**Required action**
Check each line of the material below for "section" and copy those where it appears.
═════ Dataset records ═════
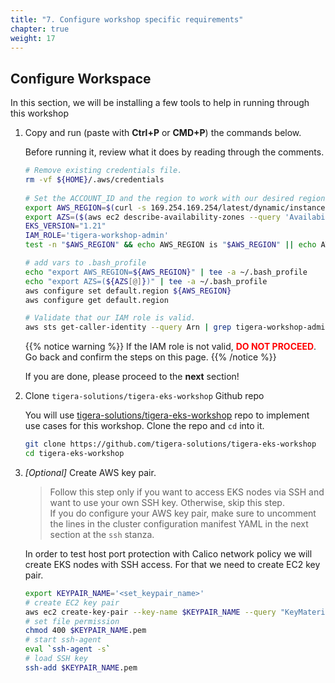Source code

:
 ```yaml
---
title: "7. Configure workshop specific requirements"
chapter: true
weight: 17
---
```


## Configure Workspace

In this section, we will be installing a few tools to help in running through this workshop

1. Copy and run (paste with **Ctrl+P** or **CMD+P**) the commands below.

      Before running it, review what it does by reading through the comments.

    ```sh
    # Remove existing credentials file.
    rm -vf ${HOME}/.aws/credentials
      
    # Set the ACCOUNT_ID and the region to work with our desired region
    export AWS_REGION=$(curl -s 169.254.169.254/latest/dynamic/instance-identity/document | jq -r '.region')
    export AZS=($(aws ec2 describe-availability-zones --query 'AvailabilityZones[].ZoneName' --output text --region $AWS_REGION))
    EKS_VERSION="1.21"
    IAM_ROLE='tigera-workshop-admin'
    test -n "$AWS_REGION" && echo AWS_REGION is "$AWS_REGION" || echo AWS_REGION is not set

    # add vars to .bash_profile
    echo "export AWS_REGION=${AWS_REGION}" | tee -a ~/.bash_profile
    echo "export AZS=(${AZS[@]})" | tee -a ~/.bash_profile
    aws configure set default.region ${AWS_REGION}
    aws configure get default.region

   # Validate that our IAM role is valid.
    aws sts get-caller-identity --query Arn | grep tigera-workshop-admin -q && echo "IAM role valid" || echo "IAM role NOT valid"
      ```

   {{% notice warning %}}
   If the IAM role is not valid, <span style="color: red;">**DO NOT PROCEED**</span>. Go back and confirm the steps on this page.
   {{% /notice %}}

   If you are done, please proceed to the **next** section!

2. Clone `tigera-solutions/tigera-eks-workshop` Github repo

    You will use [tigera-solutions/tigera-eks-workshop](https://github.com/tigera-solutions/tigera-eks-workshop) repo to implement use cases for this workshop. Clone the repo and `cd` into it.

    ```bash
    git clone https://github.com/tigera-solutions/tigera-eks-workshop
    cd tigera-eks-workshop
    ```

3. *[Optional]* Create AWS key pair.

    >Follow this step only if you want to access EKS nodes via SSH and want to use your own SSH key. Otherwise, skip this step.  
    >If you do configure your AWS key pair, make sure to uncomment the lines in the cluster configuration manifest YAML in the next section at the `ssh` stanza.

    In order to test host port protection with Calico network policy we will create EKS nodes with SSH access. For that we need to create EC2 key pair.

    ```bash
    export KEYPAIR_NAME='<set_keypair_name>'
    # create EC2 key pair
    aws ec2 create-key-pair --key-name $KEYPAIR_NAME --query "KeyMaterial" --output text > $KEYPAIR_NAME.pem
    # set file permission
    chmod 400 $KEYPAIR_NAME.pem
    # start ssh-agent
    eval `ssh-agent -s`
    # load SSH key
    ssh-add $KEYPAIR_NAME.pem
    ```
═════
**Solution to this problem**
In this section, we will be installing a few tools to help in running through this workshop
   If you are done, please proceed to the **next** section!
    >If you do configure your AWS key pair, make sure to uncomment the lines in the cluster configuration manifest YAML in the next section at the `ssh` stanza.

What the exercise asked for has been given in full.